Collected data:
----------

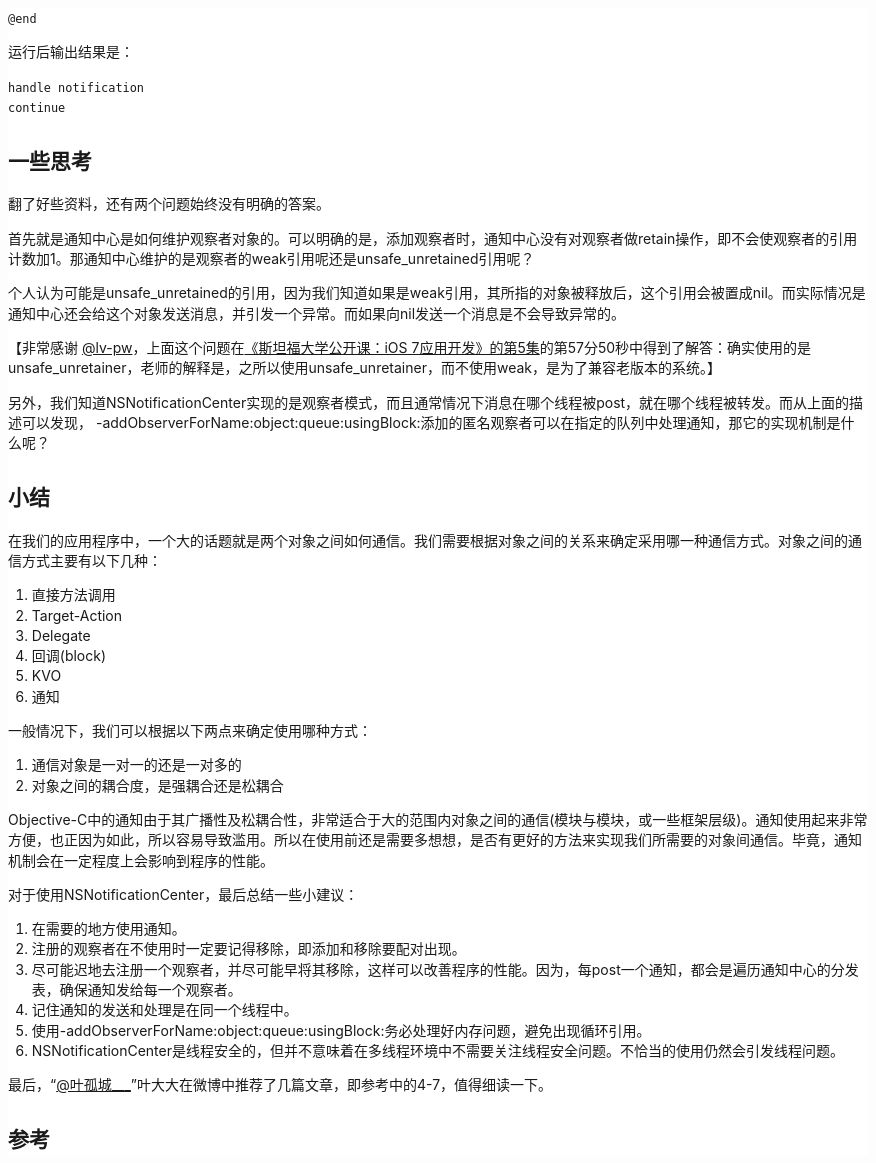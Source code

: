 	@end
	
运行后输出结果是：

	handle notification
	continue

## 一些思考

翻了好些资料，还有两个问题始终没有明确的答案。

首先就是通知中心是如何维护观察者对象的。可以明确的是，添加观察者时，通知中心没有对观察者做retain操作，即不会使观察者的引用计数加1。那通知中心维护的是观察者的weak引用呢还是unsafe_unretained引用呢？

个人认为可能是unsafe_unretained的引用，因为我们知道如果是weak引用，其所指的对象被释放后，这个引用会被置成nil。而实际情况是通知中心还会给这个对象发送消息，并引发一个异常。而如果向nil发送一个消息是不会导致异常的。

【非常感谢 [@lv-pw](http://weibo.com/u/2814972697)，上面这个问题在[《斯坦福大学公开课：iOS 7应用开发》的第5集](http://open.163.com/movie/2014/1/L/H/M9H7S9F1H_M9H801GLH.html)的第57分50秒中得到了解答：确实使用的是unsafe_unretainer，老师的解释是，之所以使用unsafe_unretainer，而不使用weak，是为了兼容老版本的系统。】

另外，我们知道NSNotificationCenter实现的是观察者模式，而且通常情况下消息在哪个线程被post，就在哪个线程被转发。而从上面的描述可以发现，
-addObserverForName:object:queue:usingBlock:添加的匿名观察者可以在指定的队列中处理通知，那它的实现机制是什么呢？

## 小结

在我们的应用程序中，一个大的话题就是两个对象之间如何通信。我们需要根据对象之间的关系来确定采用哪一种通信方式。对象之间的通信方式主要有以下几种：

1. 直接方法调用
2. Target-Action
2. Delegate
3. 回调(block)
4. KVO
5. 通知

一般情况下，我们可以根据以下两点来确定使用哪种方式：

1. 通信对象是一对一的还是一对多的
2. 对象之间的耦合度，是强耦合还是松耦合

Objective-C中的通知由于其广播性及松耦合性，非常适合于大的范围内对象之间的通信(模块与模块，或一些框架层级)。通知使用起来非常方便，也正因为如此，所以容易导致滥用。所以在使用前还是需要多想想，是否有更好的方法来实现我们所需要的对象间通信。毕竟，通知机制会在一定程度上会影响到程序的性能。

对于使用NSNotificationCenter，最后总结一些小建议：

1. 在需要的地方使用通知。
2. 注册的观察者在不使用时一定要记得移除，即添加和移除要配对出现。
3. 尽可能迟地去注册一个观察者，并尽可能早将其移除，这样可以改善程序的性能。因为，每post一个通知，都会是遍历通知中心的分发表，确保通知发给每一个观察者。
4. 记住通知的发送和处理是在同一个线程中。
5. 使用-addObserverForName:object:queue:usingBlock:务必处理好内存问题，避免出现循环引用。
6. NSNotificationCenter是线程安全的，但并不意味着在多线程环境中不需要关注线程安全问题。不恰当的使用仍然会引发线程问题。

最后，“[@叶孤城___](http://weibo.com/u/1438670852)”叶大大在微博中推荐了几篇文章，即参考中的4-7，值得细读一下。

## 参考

----------

After finding the line that contains "1. 在需要的地方使用通知。" in the records above, copy that line and each one after it exactly, through the final line.

#### [Result below]
1. 在需要的地方使用通知。
2. 注册的观察者在不使用时一定要记得移除，即添加和移除要配对出现。
3. 尽可能迟地去注册一个观察者，并尽可能早将其移除，这样可以改善程序的性能。因为，每post一个通知，都会是遍历通知中心的分发表，确保通知发给每一个观察者。
4. 记住通知的发送和处理是在同一个线程中。
5. 使用-addObserverForName:object:queue:usingBlock:务必处理好内存问题，避免出现循环引用。
6. NSNotificationCenter是线程安全的，但并不意味着在多线程环境中不需要关注线程安全问题。不恰当的使用仍然会引发线程问题。

最后，“[@叶孤城___](http://weibo.com/u/1438670852)”叶大大在微博中推荐了几篇文章，即参考中的4-7，值得细读一下。

## 参考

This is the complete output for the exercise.